Há um belíssimo texto em Ap 4,1 – 5,10 que exprime de modo impressionante tudo isso. Vejamos alguns pontos dele:
“Depois disso, tive uma visão: havia uma porta aberta no Céu” (4,1). Depois da Morte e Ressurreição do Cristo há, no Céu, uma porta aberta e o homem pode agora contemplar, na fé, o mistério do desígnio de Deus: Cristo nos abriu o caminho, Ele mesmo é o Caminho para a Casa do Pai.
“Havia um trono no Céu, e no trono, Alguém sentado...” (4,2). Trata-se do Deus e Pai de nosso Senhor Jesus Cristo. O mundo - por mais maluco que pareça -, a nossa vida - por mais conflituosa que seja -, não caminham sem rumo: há Alguém no trono, há Alguém que tudo dirige e tudo conduz com sabedoria e suavidade: há um Deus no Céu!
“Diante do trono ardiam sete lâmpadas de fogo: são os sete Espíritos de Deus” (4,5). Os sete Espíritos são o Espírito Santo; sete significa riqueza, plenitude, perfeição. Lâmpadas de fogo, fogo que ilumina, purifica e transfigura – eis a ação do Espírito Santo! Ele ilumina o nosso mundo, revelando e sustentando o bem e trazendo às claras o mal e o pecado, que serão queimados e destruídos.
“Vi depois, na mão direita Daquele que estava sentado no trono, um livro escrito por dentro e por fora e selado com sete selos” (5,1). Este livro selado contém o sentido da história humana e da nossa história pessoal: nossa vida está nas mãos de Deus.

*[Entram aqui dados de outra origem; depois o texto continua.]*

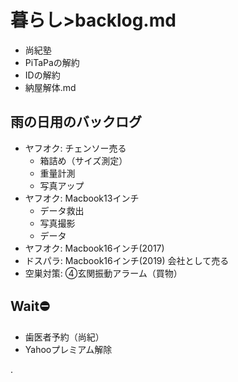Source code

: # 暮らし>backlog.md
- 尚紀塾
- PiTaPaの解約
- IDの解約
- 納屋解体.md

## 雨の日用のバックログ
- ヤフオク: チェンソー売る
  - 箱詰め（サイズ測定）
  - 重量計測
  - 写真アップ
- ヤフオク: Macbook13インチ
  - データ救出
  - 写真撮影
  - データ
- ヤフオク: Macbook16インチ(2017)
- ドスパラ: Macbook16インチ(2019) 会社として売る
- 空巣対策: ④玄関振動アラーム（買物）

## Wait⛔️
- 歯医者予約（尚紀）
- Yahooプレミアム解除


.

“Vi, então, um Anjo poderoso, proclamando em alta voz: ‘Quem é digno de abrir o livro, rompendo seus selos?’ Mas ninguém no Céu, nem na terra ou sob a terra era capaz de abrir nem de ler o livro” (5,2-4). São palavras impressionantes. Neste mundo, enquanto durar nossa história, há tantas sombras: injustiças, mortes, opressões, infidelidades... Qual o sentido de tudo isso? Qual o sentido da vida? Qual o sentido de história humana e da nossa história? Amor, ódio, vida, morte, alegria, miséria, tristeza, projetos: para onde vai tudo isso? Que é o homem? Qual o seu destino? Ninguém é capaz de desvendar cabalmente o mistério da existência... Quantas vezes somente podemos sentir o gosto amargo de perguntar pela dor do mundo e da vida sem encontrar a resposta...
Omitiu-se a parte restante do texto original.